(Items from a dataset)
###

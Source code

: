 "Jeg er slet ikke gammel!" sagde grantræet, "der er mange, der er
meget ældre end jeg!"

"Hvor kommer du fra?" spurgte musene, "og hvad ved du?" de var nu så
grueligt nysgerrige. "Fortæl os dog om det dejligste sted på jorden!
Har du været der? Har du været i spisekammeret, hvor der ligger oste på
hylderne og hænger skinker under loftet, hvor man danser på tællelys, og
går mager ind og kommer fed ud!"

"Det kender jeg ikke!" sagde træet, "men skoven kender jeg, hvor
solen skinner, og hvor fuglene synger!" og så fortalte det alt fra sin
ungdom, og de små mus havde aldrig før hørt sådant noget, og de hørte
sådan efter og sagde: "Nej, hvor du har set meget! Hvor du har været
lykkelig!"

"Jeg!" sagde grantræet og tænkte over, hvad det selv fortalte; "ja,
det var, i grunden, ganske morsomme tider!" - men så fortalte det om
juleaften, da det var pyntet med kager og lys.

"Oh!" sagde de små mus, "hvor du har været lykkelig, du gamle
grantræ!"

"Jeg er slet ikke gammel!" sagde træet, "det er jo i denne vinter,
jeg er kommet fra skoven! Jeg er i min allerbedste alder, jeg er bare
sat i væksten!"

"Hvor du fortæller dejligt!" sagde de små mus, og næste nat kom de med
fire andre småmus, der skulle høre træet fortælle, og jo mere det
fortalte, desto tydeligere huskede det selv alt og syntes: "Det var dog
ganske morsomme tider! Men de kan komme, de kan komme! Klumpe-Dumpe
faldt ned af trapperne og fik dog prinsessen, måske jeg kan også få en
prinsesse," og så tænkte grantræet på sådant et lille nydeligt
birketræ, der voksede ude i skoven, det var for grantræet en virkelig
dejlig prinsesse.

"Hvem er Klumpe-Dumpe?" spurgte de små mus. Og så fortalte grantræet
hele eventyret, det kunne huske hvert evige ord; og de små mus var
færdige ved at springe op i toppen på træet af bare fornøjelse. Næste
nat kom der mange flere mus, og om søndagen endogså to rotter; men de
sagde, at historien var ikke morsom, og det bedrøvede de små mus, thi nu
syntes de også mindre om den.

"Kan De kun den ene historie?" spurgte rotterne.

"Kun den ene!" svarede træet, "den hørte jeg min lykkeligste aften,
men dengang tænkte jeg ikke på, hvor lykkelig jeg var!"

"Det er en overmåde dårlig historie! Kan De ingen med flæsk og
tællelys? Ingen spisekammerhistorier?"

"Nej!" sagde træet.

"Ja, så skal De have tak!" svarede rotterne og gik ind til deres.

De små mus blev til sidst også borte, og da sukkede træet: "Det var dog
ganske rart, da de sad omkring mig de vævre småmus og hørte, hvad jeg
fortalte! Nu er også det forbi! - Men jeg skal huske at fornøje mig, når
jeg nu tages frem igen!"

###

TASK DETAILS - Quote the data above verbatim from its first line to the line that includes "faldt ned af", with both boundary lines retained.

RESULT BELOW -
Source code

: "Jeg er slet ikke gammel!" sagde grantræet, "der er mange, der er
meget ældre end jeg!"

"Hvor kommer du fra?" spurgte musene, "og hvad ved du?" de var nu så
grueligt nysgerrige. "Fortæl os dog om det dejligste sted på jorden!
Har du været der? Har du været i spisekammeret, hvor der ligger oste på
hylderne og hænger skinker under loftet, hvor man danser på tællelys, og
går mager ind og kommer fed ud!"

"Det kender jeg ikke!" sagde træet, "men skoven kender jeg, hvor
solen skinner, og hvor fuglene synger!" og så fortalte det alt fra sin
ungdom, og de små mus havde aldrig før hørt sådant noget, og de hørte
sådan efter og sagde: "Nej, hvor du har set meget! Hvor du har været
lykkelig!"

"Jeg!" sagde grantræet og tænkte over, hvad det selv fortalte; "ja,
det var, i grunden, ganske morsomme tider!" - men så fortalte det om
juleaften, da det var pyntet med kager og lys.

"Oh!" sagde de små mus, "hvor du har været lykkelig, du gamle
grantræ!"

"Jeg er slet ikke gammel!" sagde træet, "det er jo i denne vinter,
jeg er kommet fra skoven! Jeg er i min allerbedste alder, jeg er bare
sat i væksten!"

"Hvor du fortæller dejligt!" sagde de små mus, og næste nat kom de med
fire andre småmus, der skulle høre træet fortælle, og jo mere det
fortalte, desto tydeligere huskede det selv alt og syntes: "Det var dog
ganske morsomme tider! Men de kan komme, de kan komme! Klumpe-Dumpe
faldt ned af trapperne og fik dog prinsessen, måske jeg kan også få en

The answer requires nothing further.